• [Task goal]
Transcribe every line of the listing below without any deviation.

━━━━

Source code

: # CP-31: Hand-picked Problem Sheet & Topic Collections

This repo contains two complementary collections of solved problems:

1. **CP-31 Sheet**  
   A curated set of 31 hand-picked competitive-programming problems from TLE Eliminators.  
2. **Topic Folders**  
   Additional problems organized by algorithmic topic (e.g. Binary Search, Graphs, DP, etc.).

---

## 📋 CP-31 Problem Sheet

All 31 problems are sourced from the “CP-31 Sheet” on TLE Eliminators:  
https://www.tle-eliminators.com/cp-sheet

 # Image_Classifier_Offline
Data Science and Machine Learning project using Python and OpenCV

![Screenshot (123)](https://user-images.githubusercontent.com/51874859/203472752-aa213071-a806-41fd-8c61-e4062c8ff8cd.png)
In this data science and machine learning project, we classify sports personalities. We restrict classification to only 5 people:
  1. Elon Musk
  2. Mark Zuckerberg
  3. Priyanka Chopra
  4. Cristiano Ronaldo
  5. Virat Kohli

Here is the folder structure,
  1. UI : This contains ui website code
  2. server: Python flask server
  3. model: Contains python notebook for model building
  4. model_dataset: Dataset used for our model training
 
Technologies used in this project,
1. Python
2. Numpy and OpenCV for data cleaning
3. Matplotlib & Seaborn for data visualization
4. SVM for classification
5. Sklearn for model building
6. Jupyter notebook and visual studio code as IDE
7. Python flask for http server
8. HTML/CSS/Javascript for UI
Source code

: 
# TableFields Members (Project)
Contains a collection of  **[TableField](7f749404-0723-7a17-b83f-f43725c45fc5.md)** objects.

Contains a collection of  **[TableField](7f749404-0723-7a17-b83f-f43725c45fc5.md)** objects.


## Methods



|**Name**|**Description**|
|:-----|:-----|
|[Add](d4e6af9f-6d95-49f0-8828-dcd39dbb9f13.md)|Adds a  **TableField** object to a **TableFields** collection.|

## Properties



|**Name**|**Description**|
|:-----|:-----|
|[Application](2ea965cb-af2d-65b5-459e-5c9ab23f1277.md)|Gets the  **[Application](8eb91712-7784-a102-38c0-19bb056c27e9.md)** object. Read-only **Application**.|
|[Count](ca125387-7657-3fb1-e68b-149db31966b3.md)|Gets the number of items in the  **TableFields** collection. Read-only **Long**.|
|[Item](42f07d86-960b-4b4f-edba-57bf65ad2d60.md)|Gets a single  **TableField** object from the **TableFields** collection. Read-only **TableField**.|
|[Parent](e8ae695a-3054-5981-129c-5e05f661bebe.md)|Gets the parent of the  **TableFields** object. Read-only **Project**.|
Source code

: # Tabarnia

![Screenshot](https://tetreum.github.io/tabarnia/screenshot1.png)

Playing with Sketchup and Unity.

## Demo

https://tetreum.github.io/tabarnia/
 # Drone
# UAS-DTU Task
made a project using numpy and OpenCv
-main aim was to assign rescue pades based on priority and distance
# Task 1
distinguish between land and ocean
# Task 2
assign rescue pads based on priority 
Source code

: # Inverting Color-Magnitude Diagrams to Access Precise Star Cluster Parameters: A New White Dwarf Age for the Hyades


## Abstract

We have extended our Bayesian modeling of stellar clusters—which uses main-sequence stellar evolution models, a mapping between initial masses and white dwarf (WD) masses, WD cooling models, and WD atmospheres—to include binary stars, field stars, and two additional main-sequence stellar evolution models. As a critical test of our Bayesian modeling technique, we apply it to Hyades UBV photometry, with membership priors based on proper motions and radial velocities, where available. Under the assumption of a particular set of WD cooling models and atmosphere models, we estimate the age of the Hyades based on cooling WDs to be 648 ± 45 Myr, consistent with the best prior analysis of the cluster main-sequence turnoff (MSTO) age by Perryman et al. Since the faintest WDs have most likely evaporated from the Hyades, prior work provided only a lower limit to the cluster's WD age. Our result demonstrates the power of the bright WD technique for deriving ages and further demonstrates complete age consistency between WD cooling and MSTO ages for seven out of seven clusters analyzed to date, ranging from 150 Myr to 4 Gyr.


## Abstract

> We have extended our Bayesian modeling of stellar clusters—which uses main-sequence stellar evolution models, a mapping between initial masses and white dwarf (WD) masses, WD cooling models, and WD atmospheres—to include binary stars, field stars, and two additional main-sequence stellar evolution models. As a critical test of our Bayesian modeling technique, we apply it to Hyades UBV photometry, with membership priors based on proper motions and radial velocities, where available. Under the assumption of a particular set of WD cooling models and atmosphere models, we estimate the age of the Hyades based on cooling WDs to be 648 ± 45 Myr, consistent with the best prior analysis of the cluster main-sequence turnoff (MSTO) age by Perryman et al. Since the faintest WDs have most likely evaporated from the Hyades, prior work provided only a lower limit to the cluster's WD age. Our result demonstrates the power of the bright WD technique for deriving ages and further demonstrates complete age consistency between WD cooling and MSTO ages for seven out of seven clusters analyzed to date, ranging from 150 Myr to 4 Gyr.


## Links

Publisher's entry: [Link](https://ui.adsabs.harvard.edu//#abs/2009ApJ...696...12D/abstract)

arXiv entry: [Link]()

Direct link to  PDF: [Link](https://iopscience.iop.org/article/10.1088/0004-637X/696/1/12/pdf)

━━━━

• [Result for this exercise]
Source code

: # CP-31: Hand-picked Problem Sheet & Topic Collections

This repo contains two complementary collections of solved problems:

1. **CP-31 Sheet**  
   A curated set of 31 hand-picked competitive-programming problems from TLE Eliminators.  
2. **Topic Folders**  
   Additional problems organized by algorithmic topic (e.g. Binary Search, Graphs, DP, etc.).

---

## 📋 CP-31 Problem Sheet

All 31 problems are sourced from the “CP-31 Sheet” on TLE Eliminators:  
https://www.tle-eliminators.com/cp-sheet

 # Image_Classifier_Offline
Data Science and Machine Learning project using Python and OpenCV

![Screenshot (123)](https://user-images.githubusercontent.com/51874859/203472752-aa213071-a806-41fd-8c61-e4062c8ff8cd.png)
In this data science and machine learning project, we classify sports personalities. We restrict classification to only 5 people:
  1. Elon Musk
  2. Mark Zuckerberg
  3. Priyanka Chopra
  4. Cristiano Ronaldo
  5. Virat Kohli

Here is the folder structure,
  1. UI : This contains ui website code
  2. server: Python flask server
  3. model: Contains python notebook for model building
  4. model_dataset: Dataset used for our model training
 
Technologies used in this project,
1. Python
2. Numpy and OpenCV for data cleaning
3. Matplotlib & Seaborn for data visualization
4. SVM for classification
5. Sklearn for model building
6. Jupyter notebook and visual studio code as IDE
7. Python flask for http server
8. HTML/CSS/Javascript for UI
Source code

: 
# TableFields Members (Project)
Contains a collection of  **[TableField](7f749404-0723-7a17-b83f-f43725c45fc5.md)** objects.

Contains a collection of  **[TableField](7f749404-0723-7a17-b83f-f43725c45fc5.md)** objects.


## Methods



|**Name**|**Description**|
|:-----|:-----|
|[Add](d4e6af9f-6d95-49f0-8828-dcd39dbb9f13.md)|Adds a  **TableField** object to a **TableFields** collection.|

## Properties



|**Name**|**Description**|
|:-----|:-----|
|[Application](2ea965cb-af2d-65b5-459e-5c9ab23f1277.md)|Gets the  **[Application](8eb91712-7784-a102-38c0-19bb056c27e9.md)** object. Read-only **Application**.|
|[Count](ca125387-7657-3fb1-e68b-149db31966b3.md)|Gets the number of items in the  **TableFields** collection. Read-only **Long**.|
|[Item](42f07d86-960b-4b4f-edba-57bf65ad2d60.md)|Gets a single  **TableField** object from the **TableFields** collection. Read-only **TableField**.|
|[Parent](e8ae695a-3054-5981-129c-5e05f661bebe.md)|Gets the parent of the  **TableFields** object. Read-only **Project**.|
Source code

: # Tabarnia

![Screenshot](https://tetreum.github.io/tabarnia/screenshot1.png)

Playing with Sketchup and Unity.

## Demo

https://tetreum.github.io/tabarnia/
 # Drone
# UAS-DTU Task
made a project using numpy and OpenCv
-main aim was to assign rescue pades based on priority and distance
# Task 1
distinguish between land and ocean
# Task 2
assign rescue pads based on priority 
Source code

: # Inverting Color-Magnitude Diagrams to Access Precise Star Cluster Parameters: A New White Dwarf Age for the Hyades


## Abstract

We have extended our Bayesian modeling of stellar clusters—which uses main-sequence stellar evolution models, a mapping between initial masses and white dwarf (WD) masses, WD cooling models, and WD atmospheres—to include binary stars, field stars, and two additional main-sequence stellar evolution models. As a critical test of our Bayesian modeling technique, we apply it to Hyades UBV photometry, with membership priors based on proper motions and radial velocities, where available. Under the assumption of a particular set of WD cooling models and atmosphere models, we estimate the age of the Hyades based on cooling WDs to be 648 ± 45 Myr, consistent with the best prior analysis of the cluster main-sequence turnoff (MSTO) age by Perryman et al. Since the faintest WDs have most likely evaporated from the Hyades, prior work provided only a lower limit to the cluster's WD age. Our result demonstrates the power of the bright WD technique for deriving ages and further demonstrates complete age consistency between WD cooling and MSTO ages for seven out of seven clusters analyzed to date, ranging from 150 Myr to 4 Gyr.


## Abstract

> We have extended our Bayesian modeling of stellar clusters—which uses main-sequence stellar evolution models, a mapping between initial masses and white dwarf (WD) masses, WD cooling models, and WD atmospheres—to include binary stars, field stars, and two additional main-sequence stellar evolution models. As a critical test of our Bayesian modeling technique, we apply it to Hyades UBV photometry, with membership priors based on proper motions and radial velocities, where available. Under the assumption of a particular set of WD cooling models and atmosphere models, we estimate the age of the Hyades based on cooling WDs to be 648 ± 45 Myr, consistent with the best prior analysis of the cluster main-sequence turnoff (MSTO) age by Perryman et al. Since the faintest WDs have most likely evaporated from the Hyades, prior work provided only a lower limit to the cluster's WD age. Our result demonstrates the power of the bright WD technique for deriving ages and further demonstrates complete age consistency between WD cooling and MSTO ages for seven out of seven clusters analyzed to date, ranging from 150 Myr to 4 Gyr.


## Links

Publisher's entry: [Link](https://ui.adsabs.harvard.edu//#abs/2009ApJ...696...12D/abstract)

arXiv entry: [Link]()

Direct link to  PDF: [Link](https://iopscience.iop.org/article/10.1088/0004-637X/696/1/12/pdf)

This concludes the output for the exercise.